Good Cooking since 1995
Red Wine Glaze
Chef's Secret!
more info:
Left
over red wine? So you have a bottle or two, maybe three or four with a few
ounces or even a glass worth or so left. By now the taste is pretty bad and
you are ready to throw it out. Wait...there is a great way to save all of it for
use in cooking. Trendy chefs may or may not already know about this but it
hasn't become mainstream yet.
Like
the balsamic vinegar glaze, a chef's favorite garnish, in the new world of
cooking, is a reduction applied from a squeeze bottle. Some squiggle designs
on a plate for a show stopping ah! Go back in French culinary history and
you will see the painstaking designs made by Antoine Careme, in the
beginning of the 1800's, are now copied and applied from the squueze bottle.
Yup, the same red and yellow squeeze bottles you see at picnic and bars for
dispensing ketchup and mustard. I'm sure you have seen the drizzle, swirl
and/or crisscross lines of dark reduced balsamic vinegar upon your field
green salad, tomatoes caprese, even your steamed chicken or your fish dish.
Let's look at another reduction or glassa or crema: my solution to the leftover wine is to make a Red Wine Glaze out of it and then use it for a
multitude of uses as balsamic vinegar glaze is used. What's even nicer about
this is the terrific color you get...certainly not the drab dark brown of
the vinegar reduction. Balsamic vinegar is very dark, concentrated, and
intensely flavoured vinegar made from grape must reduced down to a glassa or
crema. Slowly made from a mixture of concentrated grape must and aged
balsamic vinegar of Modena, this mouth watering cream is a perfect
compliment to cheese, strawberries and grilled meats.
I've been making this for years from leftover dribs and drabs of red wine.

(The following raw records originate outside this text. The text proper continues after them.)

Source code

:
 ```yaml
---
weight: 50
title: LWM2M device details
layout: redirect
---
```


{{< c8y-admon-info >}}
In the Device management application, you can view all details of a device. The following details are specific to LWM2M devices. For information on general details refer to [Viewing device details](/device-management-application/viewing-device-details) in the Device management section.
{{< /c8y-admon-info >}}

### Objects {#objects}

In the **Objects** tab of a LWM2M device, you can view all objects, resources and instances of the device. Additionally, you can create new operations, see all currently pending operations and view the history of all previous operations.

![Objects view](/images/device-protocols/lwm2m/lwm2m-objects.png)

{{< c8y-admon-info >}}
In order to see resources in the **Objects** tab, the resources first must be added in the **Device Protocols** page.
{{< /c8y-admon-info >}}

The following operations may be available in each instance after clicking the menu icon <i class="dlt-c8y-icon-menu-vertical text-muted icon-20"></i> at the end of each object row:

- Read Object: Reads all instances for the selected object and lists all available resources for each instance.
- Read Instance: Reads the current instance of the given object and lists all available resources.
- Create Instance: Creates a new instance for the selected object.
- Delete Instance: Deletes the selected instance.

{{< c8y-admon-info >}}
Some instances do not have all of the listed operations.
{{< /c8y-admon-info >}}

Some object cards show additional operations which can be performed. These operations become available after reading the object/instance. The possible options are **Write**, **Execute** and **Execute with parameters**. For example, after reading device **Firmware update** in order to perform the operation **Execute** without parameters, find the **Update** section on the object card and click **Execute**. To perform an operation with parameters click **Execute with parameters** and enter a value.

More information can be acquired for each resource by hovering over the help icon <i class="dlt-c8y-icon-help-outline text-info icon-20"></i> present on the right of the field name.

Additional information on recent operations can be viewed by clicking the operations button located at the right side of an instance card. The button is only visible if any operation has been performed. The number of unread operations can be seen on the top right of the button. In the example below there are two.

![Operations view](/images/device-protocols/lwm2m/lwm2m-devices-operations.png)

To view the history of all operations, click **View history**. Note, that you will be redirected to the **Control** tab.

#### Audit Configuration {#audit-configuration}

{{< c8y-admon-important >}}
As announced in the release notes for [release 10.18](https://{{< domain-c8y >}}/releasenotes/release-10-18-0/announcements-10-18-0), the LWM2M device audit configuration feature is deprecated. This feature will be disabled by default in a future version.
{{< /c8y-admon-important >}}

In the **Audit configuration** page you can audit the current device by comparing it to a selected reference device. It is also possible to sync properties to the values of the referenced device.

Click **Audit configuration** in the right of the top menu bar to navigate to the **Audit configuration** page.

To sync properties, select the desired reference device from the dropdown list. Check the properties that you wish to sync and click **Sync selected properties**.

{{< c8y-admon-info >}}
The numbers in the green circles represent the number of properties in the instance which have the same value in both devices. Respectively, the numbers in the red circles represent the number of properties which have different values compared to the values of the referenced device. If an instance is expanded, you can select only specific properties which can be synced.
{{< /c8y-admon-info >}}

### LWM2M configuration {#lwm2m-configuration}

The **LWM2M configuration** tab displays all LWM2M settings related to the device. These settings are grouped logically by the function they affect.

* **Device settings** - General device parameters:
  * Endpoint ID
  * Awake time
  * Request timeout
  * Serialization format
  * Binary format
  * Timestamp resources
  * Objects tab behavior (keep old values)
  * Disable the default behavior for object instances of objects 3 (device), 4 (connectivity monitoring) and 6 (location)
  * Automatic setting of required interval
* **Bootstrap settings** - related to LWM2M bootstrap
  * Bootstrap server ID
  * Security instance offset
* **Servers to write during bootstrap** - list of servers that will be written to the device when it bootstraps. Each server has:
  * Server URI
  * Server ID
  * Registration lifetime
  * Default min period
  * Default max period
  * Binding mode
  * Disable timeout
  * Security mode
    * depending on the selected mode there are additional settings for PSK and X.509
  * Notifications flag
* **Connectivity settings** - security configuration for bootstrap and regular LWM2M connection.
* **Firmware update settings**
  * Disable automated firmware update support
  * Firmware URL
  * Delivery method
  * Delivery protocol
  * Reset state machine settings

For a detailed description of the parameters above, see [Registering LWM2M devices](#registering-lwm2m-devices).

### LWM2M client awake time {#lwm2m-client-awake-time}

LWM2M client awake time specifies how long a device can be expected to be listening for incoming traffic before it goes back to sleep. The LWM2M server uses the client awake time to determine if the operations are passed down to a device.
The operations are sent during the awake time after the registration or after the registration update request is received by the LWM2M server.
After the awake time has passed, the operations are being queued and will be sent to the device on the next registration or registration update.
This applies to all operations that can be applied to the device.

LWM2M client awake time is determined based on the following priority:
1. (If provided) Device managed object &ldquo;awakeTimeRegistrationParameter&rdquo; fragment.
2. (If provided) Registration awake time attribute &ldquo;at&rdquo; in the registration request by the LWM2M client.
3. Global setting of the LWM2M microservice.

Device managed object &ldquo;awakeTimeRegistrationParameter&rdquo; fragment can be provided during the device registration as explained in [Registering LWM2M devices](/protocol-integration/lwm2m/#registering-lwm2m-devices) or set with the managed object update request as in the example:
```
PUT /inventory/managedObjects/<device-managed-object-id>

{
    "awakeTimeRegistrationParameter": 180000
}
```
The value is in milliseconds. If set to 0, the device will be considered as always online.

You know the wine left in the bottles that you might not finish and to your
surprise aren't that good a few days later. I figurged that rather than wasting
money and just throwing tit away that I would collect the Merlot, Cabernet,
Zinfandel or what ever red wine ther was and reduce it with sugar. The
result is as Balsamic Glaze, a perfect accompaniment for cheese, fresh
strawberries, fruit salad, even ice cream, not to mention on steak, grilled
chicken, roast lamb and even grilled tuna!
Chef John's Red Wine Glaze
Crema
red wine, leftovers of any variety
sugar
a heavy botton
pot
For every cup of red wine add 2 tablespoons of sugar into a a heavy bottom pot of an appropriate size, then bring it up to a boil over medium-high heat and turn it down to simmer. Reduce to a syrup, and when the syrup becomes foamy in the pan, it's done cooking. Cool it and put it in a squeeze bottle to decorate or flavor anything you like!